Anything by Ellen Hopkins is bound to pack a punch with the types of subjects she tackles and The You I’ve Never Known is no different. This time she deals with abandonment, sexuality, and abuse, but it felt much more passive than some of her past stories. I’m always incredibly fond of her dual storylines and trying to determine the connection before the big reveal. While her stories are always lengthy in page count, the time it took for that big reveal to happen seemed to be dragged out for longer than was necessary. Often with Hopkins’ writing style, you find yourself getting lost in the beauty of her words. She still used verse as her main writing style and her typical formatting is there but it was much less lyrical and much more dense with a lot of backstory that lacked the passion her stories usually have. The main issue was with how the parents are portrayed. Her villains come in many forms, but in this story, they were the parents of both Maya and Arielle.

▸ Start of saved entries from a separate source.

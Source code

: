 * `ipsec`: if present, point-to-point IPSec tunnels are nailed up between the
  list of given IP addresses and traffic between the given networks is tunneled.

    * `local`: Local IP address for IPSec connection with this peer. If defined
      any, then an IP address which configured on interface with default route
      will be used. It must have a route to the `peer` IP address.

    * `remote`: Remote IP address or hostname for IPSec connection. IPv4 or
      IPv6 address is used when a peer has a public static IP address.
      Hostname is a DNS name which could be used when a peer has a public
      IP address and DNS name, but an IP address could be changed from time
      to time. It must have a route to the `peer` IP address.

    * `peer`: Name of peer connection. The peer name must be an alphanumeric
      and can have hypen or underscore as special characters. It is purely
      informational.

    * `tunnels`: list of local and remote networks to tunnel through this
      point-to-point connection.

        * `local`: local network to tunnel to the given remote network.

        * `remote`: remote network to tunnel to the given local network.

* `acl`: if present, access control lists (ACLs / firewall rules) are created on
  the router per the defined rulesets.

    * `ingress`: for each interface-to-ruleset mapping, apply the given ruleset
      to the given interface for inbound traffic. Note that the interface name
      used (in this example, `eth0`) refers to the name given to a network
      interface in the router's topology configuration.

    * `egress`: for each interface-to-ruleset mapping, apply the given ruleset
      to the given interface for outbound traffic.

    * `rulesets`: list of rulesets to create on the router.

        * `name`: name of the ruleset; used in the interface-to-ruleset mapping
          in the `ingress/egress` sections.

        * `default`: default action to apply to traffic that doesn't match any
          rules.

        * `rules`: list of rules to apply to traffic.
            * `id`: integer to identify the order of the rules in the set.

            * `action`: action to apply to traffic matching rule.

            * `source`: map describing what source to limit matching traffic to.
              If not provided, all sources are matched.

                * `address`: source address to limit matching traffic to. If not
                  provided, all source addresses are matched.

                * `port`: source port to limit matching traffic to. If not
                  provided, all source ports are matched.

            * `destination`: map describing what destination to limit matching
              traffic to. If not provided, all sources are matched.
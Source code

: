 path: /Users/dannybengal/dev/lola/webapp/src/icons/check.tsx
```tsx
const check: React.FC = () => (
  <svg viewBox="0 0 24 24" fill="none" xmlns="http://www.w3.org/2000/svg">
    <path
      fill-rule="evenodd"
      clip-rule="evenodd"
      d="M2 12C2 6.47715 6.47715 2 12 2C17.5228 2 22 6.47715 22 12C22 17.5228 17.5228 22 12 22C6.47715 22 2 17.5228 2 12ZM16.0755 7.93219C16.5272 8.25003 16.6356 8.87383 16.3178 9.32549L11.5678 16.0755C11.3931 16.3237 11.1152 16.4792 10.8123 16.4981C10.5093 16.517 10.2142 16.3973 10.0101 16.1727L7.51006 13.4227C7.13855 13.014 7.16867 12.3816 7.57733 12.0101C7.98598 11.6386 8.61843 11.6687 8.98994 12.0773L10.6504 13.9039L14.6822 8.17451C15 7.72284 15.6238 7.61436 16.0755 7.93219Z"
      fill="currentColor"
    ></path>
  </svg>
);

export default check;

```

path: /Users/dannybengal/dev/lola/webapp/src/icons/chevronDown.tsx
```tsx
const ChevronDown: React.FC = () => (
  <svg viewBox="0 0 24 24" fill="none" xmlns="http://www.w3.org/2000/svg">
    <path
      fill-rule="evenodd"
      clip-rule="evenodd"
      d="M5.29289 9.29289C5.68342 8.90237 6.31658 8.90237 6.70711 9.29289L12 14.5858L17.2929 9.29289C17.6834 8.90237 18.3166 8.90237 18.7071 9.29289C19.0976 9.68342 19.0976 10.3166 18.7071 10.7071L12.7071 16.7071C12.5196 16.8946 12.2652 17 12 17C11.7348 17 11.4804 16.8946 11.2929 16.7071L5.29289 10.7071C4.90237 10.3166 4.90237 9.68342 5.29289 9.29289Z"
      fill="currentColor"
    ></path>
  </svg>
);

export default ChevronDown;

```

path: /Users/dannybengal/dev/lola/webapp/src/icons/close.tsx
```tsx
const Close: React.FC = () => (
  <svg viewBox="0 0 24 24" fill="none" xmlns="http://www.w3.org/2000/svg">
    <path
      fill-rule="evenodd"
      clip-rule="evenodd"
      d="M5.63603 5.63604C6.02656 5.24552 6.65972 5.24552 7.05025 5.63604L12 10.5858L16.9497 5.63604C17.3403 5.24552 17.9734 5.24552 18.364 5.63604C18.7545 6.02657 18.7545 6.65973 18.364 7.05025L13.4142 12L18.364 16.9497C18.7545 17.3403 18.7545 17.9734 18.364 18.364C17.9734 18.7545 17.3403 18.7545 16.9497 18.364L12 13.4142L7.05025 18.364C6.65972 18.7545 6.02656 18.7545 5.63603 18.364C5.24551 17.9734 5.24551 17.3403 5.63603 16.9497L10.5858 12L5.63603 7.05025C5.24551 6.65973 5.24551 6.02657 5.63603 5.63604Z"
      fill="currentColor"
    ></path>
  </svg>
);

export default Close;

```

They were both written as manic and often terrifying people, with little to no redeeming qualities. It was all black, no white, and definitely no gray area, and this lack of complexity caused them to come off as caricatures and nothing more.
Hopkins has long been a favorite of mine and while I felt this one was lacking, her stories still manage to linger in my head long after finishing. She tackles the subjects that most often need to be brought to light, I only wish that she would also focus more on the poetic aspects that make these ugly subjects beautiful.